L’incalzare dell’ansia: buon antidoto contro la noia dalla quale non si impara nulla.

Permettersi la felicità richiede un passo precedente: interrogarla e non falsificarla.

All’ìnsegna della felicità: si nota l’assenza di un logo.

A chi vuole imparare la felicità: cominci col disfarsi dei lati parassitari della stessa.

L’assegnazione del bene: per la felicità di tutti esso è suddiviso in parti minuscole.

Non è un genere sommo quello degli aforismi, ma il loro linguaggio scalpita come pochi altri.

Radicata nel mondo la natura, ma insomma, di cosa si occupa se si escludono gli atomi accartocciati gli uni sugli altri?

Circa i violenti: pare che la natura non chieda di meglio o di più adeguato.

Che ingenuità credere che ci si possa limitare a dei desideri descrivibili.

Immani le fatiche di quanti si ingegnano a cambiare i loro desideri per offuscare quelli dei loro nemici.

Di frequente capita che si scambi il tempo per un portatore di futuro: talora lo si agita prima dell’uso.

Gradualmente si impara a vivere, con anni di ritardo rispetto alla temporalità.

Lo spazio è in libertà, non così il tempo.

La poesia: ogni parola la definisce, ma dopo si fa avanti la parola successiva.

Sentirsi nelle mani del proprio essere, un corpo intonato o stonato alle prese con l’intangibile: la realtà.

Il corpo: se ne parla ma rimane inascoltato.

Chissà perchè rispettare il corpo non è lo stesso che rispettare la mente.

Che cosa ha in mente il nostro cervello quando si sforza di estromettere la nostra persona?

Trattenere la follia che è in noi: un pendolo che oscilla indesiderato.

Consuma il cervello la follia, ma non lo fa sparire.

Il riso – in sé – non è spiritoso.

Fonte di piacere l’alterità?
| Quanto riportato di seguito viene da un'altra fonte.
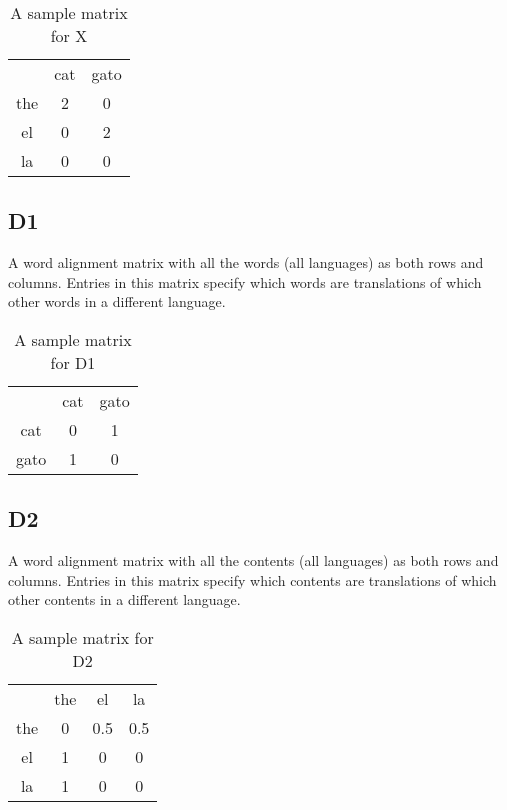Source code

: \documentclass[11pt]{article}
\begin{document}
\begin{table}[h]  
\begin{center}
\begin{tabular}{ |c|c|c| } 
  \hline
  & cat & gato \\ 
  the & 2 & 0 \\ 
  el & 0 & 2 \\ 
  la & 0 & 0 \\ 
  \hline
\end{tabular}
\end{center}
\caption{\label{font-table} A sample matrix for X }
\end{table}

\subsection{D1}
A word alignment matrix with all the words (all languages) as both rows and columns.
Entries in this matrix specify which words are translations of which other words in a different language.


\begin{table}[h]
\begin{center}
\begin{tabular}{ |c|c|c| } 
  \hline
  & cat & gato \\ 
  cat & 0 & 1 \\ 
  gato & 1 & 0 \\ 
  \hline
\end{tabular}
\end{center}
\caption{\label{font-table} A sample matrix for D1 }
\end{table}

\subsection{D2}
A word alignment matrix with all the contents (all languages) as both rows and columns.
Entries in this matrix specify which contents are translations of which other contents in a different language.


\begin{table}[h]
\begin{center}
\begin{tabular}{ |c|c|c|c| } 
  \hline
  & the & el & la \\ 
  the & 0 & 0.5 & 0.5 \\ 
  el & 1 & 0 & 0 \\ 
  la & 1 & 0 & 0 \\ 
  \hline
\end{tabular}
\end{center}
\caption{\label{font-table} A sample matrix for D2 }
\end{table}
\end{document}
La si metta alla prova e dopo di che si faccia il bilancio: sono vittorie risicate.

Vasti il mondo e la terra e quindi, in fondo, introvabili.

Ogni mattina il mondo resta da fare, non da completare.

Che cosa ci racconta l’esistente? che il mondo, diversamente da dio, non si è assopito.

L’accettazione del nulla è inutile quanto il nulla.